■ Your task
Using the records below, write out again exactly the lines that begin at the line containing "The primary difficulty" and end at the line containing "This goal goes", and no other lines.

(Excerpts from a dataset)
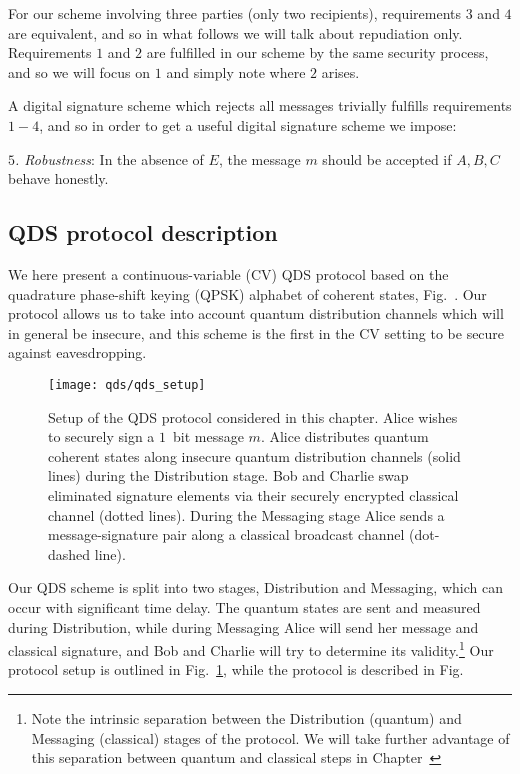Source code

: For our scheme involving three parties (only two recipients), requirements $3$ and $4$ are equivalent, and so in what follows we will talk about repudiation only. Requirements $1$ and $2$ are fulfilled in our scheme by the same security process, and so we will focus on $1$ and simply note where $2$ arises.


A digital signature scheme which rejects all messages trivially fulfills requirements $1-4$, and so in order to get a useful digital signature scheme we impose:

\noindent \emph{$5$. Robustness}: In the absence of $E$, the message $m$ should be accepted if $A, B, C$ behave honestly.

\subsection{QDS protocol description}

We here present a continuous-variable (CV) QDS protocol based on the quadrature phase-shift keying (QPSK) alphabet of coherent states, Fig.~. %
Our protocol allows us to take into account quantum distribution channels which will in general be insecure, and this scheme is the first in the CV setting to be secure against eavesdropping. 

\begin{figure}[htp]
\centering
\texttt{[image: qds/qds\_setup]}
\caption{\label{fig:qds_setup}  Setup of the QDS protocol considered in this chapter. Alice wishes to securely sign a $1$~bit message $m$. Alice distributes quantum coherent states along insecure quantum distribution channels (solid lines) during the Distribution stage. Bob and Charlie swap eliminated signature elements via their securely encrypted classical channel (dotted lines). During the Messaging stage Alice sends a message-signature pair along a classical broadcast channel (dot-dashed line).}
\end{figure}


Our QDS scheme is split into two stages, Distribution and Messaging, which can occur with significant time delay. The quantum states are sent and measured during Distribution, while during Messaging Alice will send her message and classical signature, and Bob and Charlie will try to determine its validity.\footnote{Note the intrinsic separation between the Distribution (quantum) and Messaging (classical) stages of the protocol. We will take further advantage of this separation between quantum and classical steps in Chapter~} Our protocol setup is outlined in Fig.~\ref{fig:qds_setup}, while the protocol is described in Fig.~ 



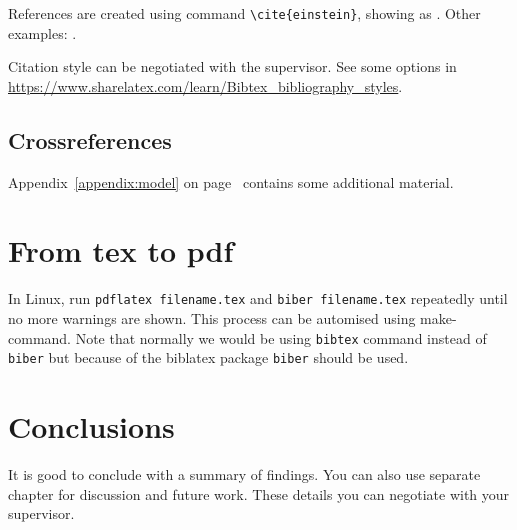 References are created using command \texttt{\textbackslash cite\{einstein\}}, showing as \citep{einstein}. Other examples: \citep{latexcompanion,knuthwebsite}.

Citation style can be negotiated with the supervisor. See some options in \url{https://www.sharelatex.com/learn/Bibtex_bibliography_styles}.

\section{Crossreferences}

Appendix~\ref{appendix:model} on page~\pageref{appendix:model} contains some additional material.

\chapter{From tex to pdf}

In Linux, run \texttt{pdflatex filename.tex} and \texttt{biber filename.tex} repeatedly until no more warnings are shown. This process can be automised using make-command.
Note that normally we would be using \texttt{bibtex} command instead of \texttt{biber} but because of the biblatex package \texttt{biber} should be used.
 
\chapter{Conclusions\label{chapter:conclusions}}

It is good to conclude with a summary of findings. You can also use separate chapter for discussion and future work. These details you can negotiate with your supervisor.
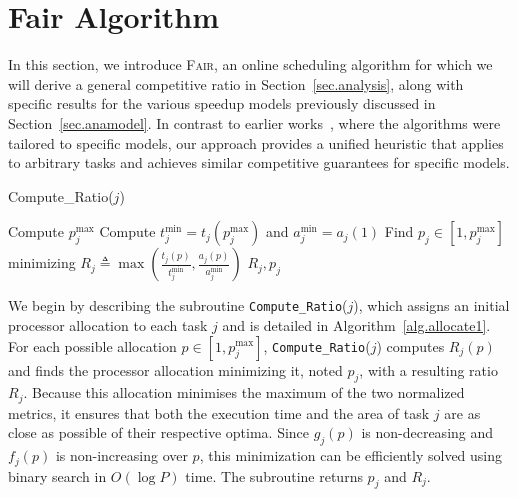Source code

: \documentclass{article}
\newcommand\fair{\textsc{Fair}\xspace}
\newcommand\ratio{R\xspace}
\begin{document}
\section{Fair Algorithm}
\label{sec.alg}
In this section, we introduce \fair, an online scheduling algorithm for which we will derive a general competitive ratio in Section~\ref{sec.analysis}, along with specific results for the various speedup models previously discussed in Section~\ref{sec.anamodel}. In contrast to earlier works~\cite{ICPP22, TOPC24}, where the algorithms were tailored to specific models, our approach provides a unified heuristic that applies to arbitrary tasks and achieves similar competitive guarantees for specific models.

{
\begin{algorithm}[t]
    \footnotesize
	\caption{Compute\_Ratio($j$)}\label{alg.allocate1}
     
    \KwOut{Ratio $\ratio_j$ and processor allocation $p_j$} 
    Compute $p_j^{\max}$  
    Compute $t_j^{\min} = t_j(p_j^{\max})$ and $a_j^{\min} = a_j(1)$ 
    Find $p_j \in [1, p_j^{\max}]$ minimizing $\ratio_j \triangleq \max\left(\frac{t_j(p)}{t_j^{\min}}, \frac{a_j(p)}{a_j^{\min}}\right)$ 
    \Return $\ratio_j, p_j$
\end{algorithm}
}

We begin by describing the subroutine \texttt{Compute\_Ratio}($j$), which assigns an initial processor allocation to each task $j$ and is detailed in Algorithm~\ref{alg.allocate1}. For each possible allocation $p \in [1, p_j^{\max}]$, \texttt{Compute\_Ratio}($j$) computes  $\ratio_j(p)$ and finds the processor allocation minimizing it, noted $p_j$, with a resulting ratio $\ratio_j$. Because this allocation minimises the maximum of the two normalized metrics, it ensures that both the execution time and the area of task $j$ are as close as possible of their respective optima. Since $g_j(p)$ is non-decreasing and $f_j(p)$ is non-increasing over $p$, this minimization can be efficiently solved using binary search in $O(\log P)$ time. The subroutine returns $p_j$ and $\ratio_j$.
\end{document}
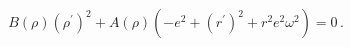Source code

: \begin{equation}
B(\rho) \left(\rho^\prime\right)^2 + A(\rho)\left(-e^2 + (r^\prime)^2 + r^2 e^2 \omega^2\right)=0\,.
\end{equation}

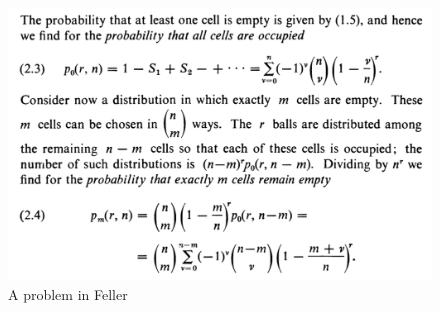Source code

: \begin{figure}[h]
    \centering
    \includegraphics[width=\textwidth]{Figures/rc1_f2.png}
    \caption{A problem in Feller}
    \label{fig:rc1_2}
\end{figure}
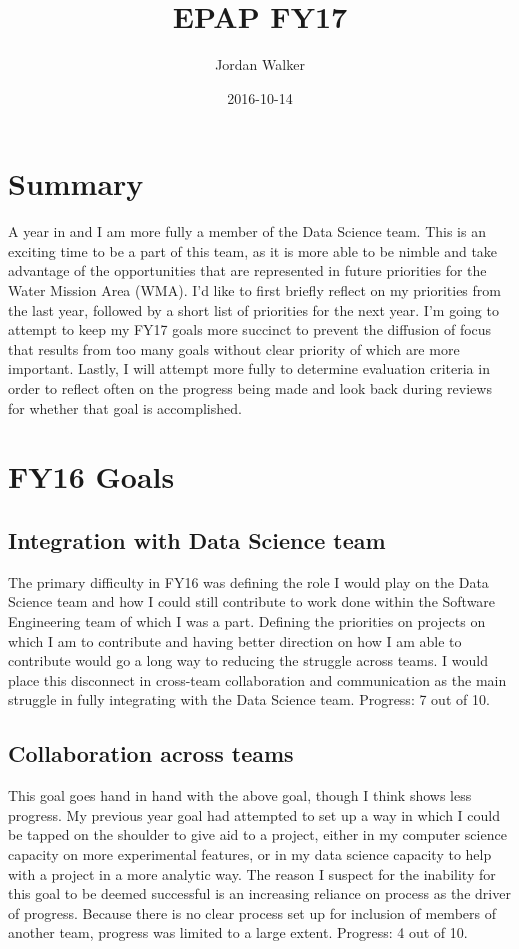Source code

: \documentclass{article}
\title{EPAP FY17}
\author{Jordan Walker}
\date{2016-10-14}
\begin{document}
\maketitle

\section{Summary}

A year in and I am more fully a member of the Data Science team.
This is an exciting time to be a part of this team, as it is more able to be nimble and take advantage of the opportunities that are represented in future priorities for the Water Mission Area (WMA).
I'd like to first briefly reflect on my priorities from the last year, followed by a short list of priorities for the next year.
I'm going to attempt to keep my FY17 goals more succinct to prevent the diffusion of focus that results from too many goals without clear priority of which are more important.
Lastly, I will attempt more fully to determine evaluation criteria in order to reflect often on the progress being made and look back during reviews for whether that goal is accomplished.

\section{FY16 Goals}

\subsection{Integration with Data Science team}

The primary difficulty in FY16 was defining the role I would play on the Data Science team and how I could still contribute to work done within the Software Engineering team of which I was a part.
Defining the priorities on projects on which I am to contribute and having better direction on how I am able to contribute would go a long way to reducing the struggle across teams.
I would place this disconnect in cross-team collaboration and communication as the main struggle in fully integrating with the Data Science team.
Progress: 7 out of 10.

\subsection{Collaboration across teams}

This goal goes hand in hand with the above goal, though I think shows less progress.
My previous year goal had attempted to set up a way in which I could be tapped on the shoulder to give aid to a project, either in my computer science capacity on more experimental features, or in my data science capacity to help with a project in a more analytic way.
The reason I suspect for the inability for this goal to be deemed successful is an increasing reliance on process as the driver of progress.
Because there is no clear process set up for inclusion of members of another team, progress was limited to a large extent.
Progress: 4 out of 10.
\end{document}
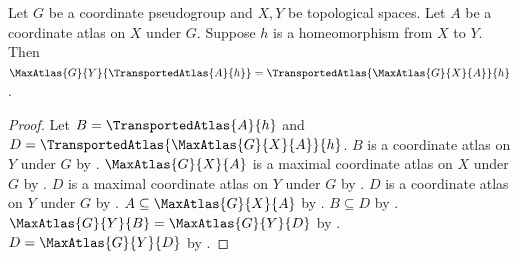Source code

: \begin{theorem}\label{transported_atlas_maximalization}
    Let $G$ be a coordinate pseudogroup and $X,Y$ be topological spaces.
    Let $A$ be a coordinate atlas on $X$ under $G$.
    Suppose $h$ is a homeomorphism from $X$ to $Y$.
    Then $\MaxAtlas{G}{Y}{\TransportedAtlas{A}{h}}
        =\TransportedAtlas{\MaxAtlas{G}{X}{A}}{h}$.
\end{theorem}
\begin{proof}
    Let $B=\TransportedAtlas{A}{h}$ and $D=\TransportedAtlas{\MaxAtlas{G}{X}{A}}{h}$.
    $B$ is a coordinate atlas on $Y$ under $G$ by .
    $\MaxAtlas{G}{X}{A}$ is a maximal coordinate atlas on $X$ under $G$ by
        .
    $D$ is a maximal coordinate atlas on $Y$ under $G$ by
        .
    $D$ is a coordinate atlas on $Y$ under $G$ by .
    $A\subseteq\MaxAtlas{G}{X}{A}$ by .
    $B\subseteq D$ by .
    $\MaxAtlas{G}{Y}{B}=\MaxAtlas{G}{Y}{D}$ by .
    $D=\MaxAtlas{G}{Y}{D}$ by .
\end{proof}
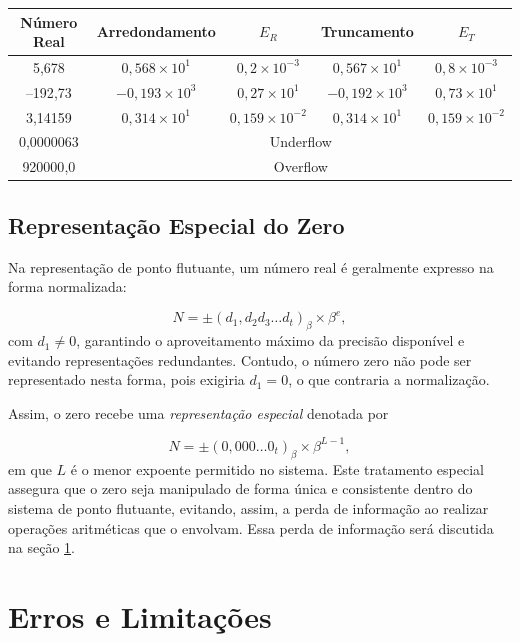 \begin{center}
\small
\begin{tabular}{|c|c|c|c|c|}
\hline
\textbf{Número Real} & \textbf{Arredondamento} & \textbf{\(E_R\)}  & \textbf{Truncamento} & \textbf{\(E_T\)}  \\
\hline
5{,}678 & \( 0{,}568 \times 10^1 \) & \( 0{,}2 \times 10^{-3} \) & \( 0{,}567 \times 10^1 \) & \( 0{,}8 \times 10^{-3} \) \\
\hline
–192{,}73 & \( -0{,}193 \times 10^3 \) & \( 0{,}27 \times 10^{1} \) & \( -0{,}192 \times 10^3 \) & \( 0{,}73 \times 10^{1} \) \\
\hline
3{,}14159 & \( 0{,}314 \times 10^1 \) & \( 0{,}159 \times 10^{-2} \) & \( 0{,}314 \times 10^1 \) & \( 0{,}159 \times 10^{-2} \) \\
\hline
0{,}0000063 & \multicolumn{4}{c|}{Underflow} \\
\hline
920000{,}0 & \multicolumn{4}{c|}{Overflow} \\
\hline
\end{tabular}
\end{center}


\subsection{Representação Especial do Zero}

Na representação de ponto flutuante, um número real é geralmente expresso na forma normalizada:

\[
N = \pm (d_1{,}d_2 d_3 \ldots d_t)_\beta \times \beta^{e},
\]
com \( d_1 \neq 0 \), garantindo o aproveitamento máximo da precisão disponível e evitando representações redundantes. Contudo, o número zero não pode ser representado nesta forma, pois exigiria \( d_1 = 0 \), o que contraria a normalização. 

Assim, o zero recebe uma \textit{representação especial} denotada por

\[
N = \pm (0{,}000\ldots 0_{t})_\beta \times \beta^{L - 1},
\]
em que \( L \) é o menor expoente permitido no sistema. Este tratamento especial assegura que o zero seja manipulado de forma única e consistente dentro do sistema de ponto flutuante, evitando, assim, a perda de informação ao realizar operações aritméticas que o envolvam. Essa perda de informação será discutida na seção \ref{subsec:erroselim}.



\section{Erros e Limitações}\label{subsec:erroselim}

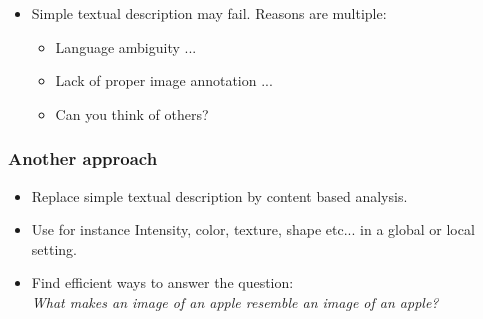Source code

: \documentclass[10pt]{beamer}
\begin{document}
\begin{frame}
  \begin{itemize}
  \item Simple textual description may fail. Reasons are multiple:
    \begin{itemize}
    \item Language ambiguity ...
    \item  Lack of proper image annotation ...
    \item Can you think of others?
    \end{itemize}
  \end{itemize}
\end{frame}



\begin{frame}
  \frametitle{Another approach}
  \begin{itemize}
  \item Replace simple textual description by content based analysis.  
  \item Use for instance Intensity, color, texture, shape etc... in a
    global or local setting.
  \item Find efficient ways to answer the question:\\
    \emph{What makes an image of an apple resemble an image of an apple?}
  \end{itemize}
\end{frame}
\end{document}
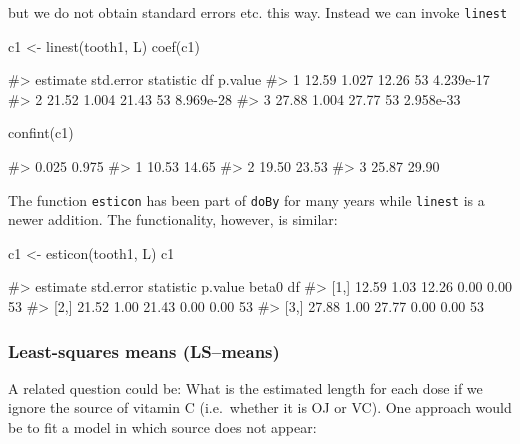 but we do not obtain standard errors etc. this way. Instead we can
invoke \texttt{linest}

\begin{Schunk}
\begin{Sinput}
c1 <- linest(tooth1, L)
coef(c1)
\end{Sinput}
\begin{Soutput}
#>   estimate std.error statistic df   p.value
#> 1    12.59     1.027     12.26 53 4.239e-17
#> 2    21.52     1.004     21.43 53 8.969e-28
#> 3    27.88     1.004     27.77 53 2.958e-33
\end{Soutput}
\begin{Sinput}
confint(c1)
\end{Sinput}
\begin{Soutput}
#>   0.025 0.975
#> 1 10.53 14.65
#> 2 19.50 23.53
#> 3 25.87 29.90
\end{Soutput}
\end{Schunk}

The function \texttt{esticon} has been part of \texttt{doBy} for many
years while \texttt{linest} is a newer addition. The functionality,
however, is similar:

\begin{Schunk}
\begin{Sinput}
c1 <- esticon(tooth1, L)
c1
\end{Sinput}
\begin{Soutput}
#>      estimate std.error statistic p.value beta0 df
#> [1,]    12.59      1.03     12.26    0.00  0.00 53
#> [2,]    21.52      1.00     21.43    0.00  0.00 53
#> [3,]    27.88      1.00     27.77    0.00  0.00 53
\end{Soutput}
\end{Schunk}

\hypertarget{least-squares-means-lsmeans}{%
\subsubsection{Least-squares means
(LS--means)}\label{least-squares-means-lsmeans}}

A related question could be: What is the estimated length for each dose
if we ignore the source of vitamin C (i.e.~whether it is OJ or VC). One
approach would be to fit a model in which source does not appear:

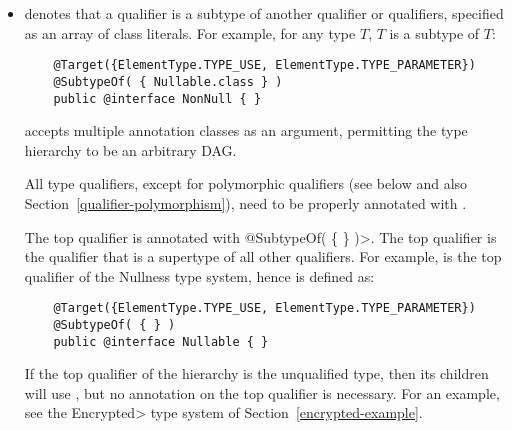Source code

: \begin{itemize}

\item {} denotes that a qualifier is a subtype of
  another qualifier or qualifiers, specified as an array of class
  literals.  For example, for any type $T$,
   $T$ is a subtype of  $T$:

  \begin{Verbatim}
    @Target({ElementType.TYPE_USE, ElementType.TYPE_PARAMETER})
    @SubtypeOf( { Nullable.class } )
    public @interface NonNull { }
  \end{Verbatim}



   accepts multiple annotation classes as an argument,
  permitting the type hierarchy to be an arbitrary DAG\@.


  All type qualifiers, except for polymorphic qualifiers (see below and
  also Section~\ref{qualifier-polymorphism}), need to be
  properly annotated with .

  The top qualifier is annotated with
  \<@SubtypeOf( \{ \} )>.  The top qualifier is the qualifier that is
  a supertype of all other qualifiers.  For example, 
  is the top qualifier of the Nullness type system, hence is defined as:

  \begin{Verbatim}
    @Target({ElementType.TYPE_USE, ElementType.TYPE_PARAMETER})
    @SubtypeOf( { } )
    public @interface Nullable { }
  \end{Verbatim}

  \begin{sloppypar}
  If the top qualifier of the hierarchy is the unqualified type, then its children
  will use , but no  annotation on the top qualifier is necessary.  For an example, see the
  \<Encrypted> type system of Section~\ref{encrypted-example}.
  \end{sloppypar}


\end{itemize}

■ Output
The primary difficulty in FY16 was defining the role I would play on the Data Science team and how I could still contribute to work done within the Software Engineering team of which I was a part.
Defining the priorities on projects on which I am to contribute and having better direction on how I am able to contribute would go a long way to reducing the struggle across teams.
I would place this disconnect in cross-team collaboration and communication as the main struggle in fully integrating with the Data Science team.
Progress: 7 out of 10.

\subsection{Collaboration across teams}

This goal goes hand in hand with the above goal, though I think shows less progress.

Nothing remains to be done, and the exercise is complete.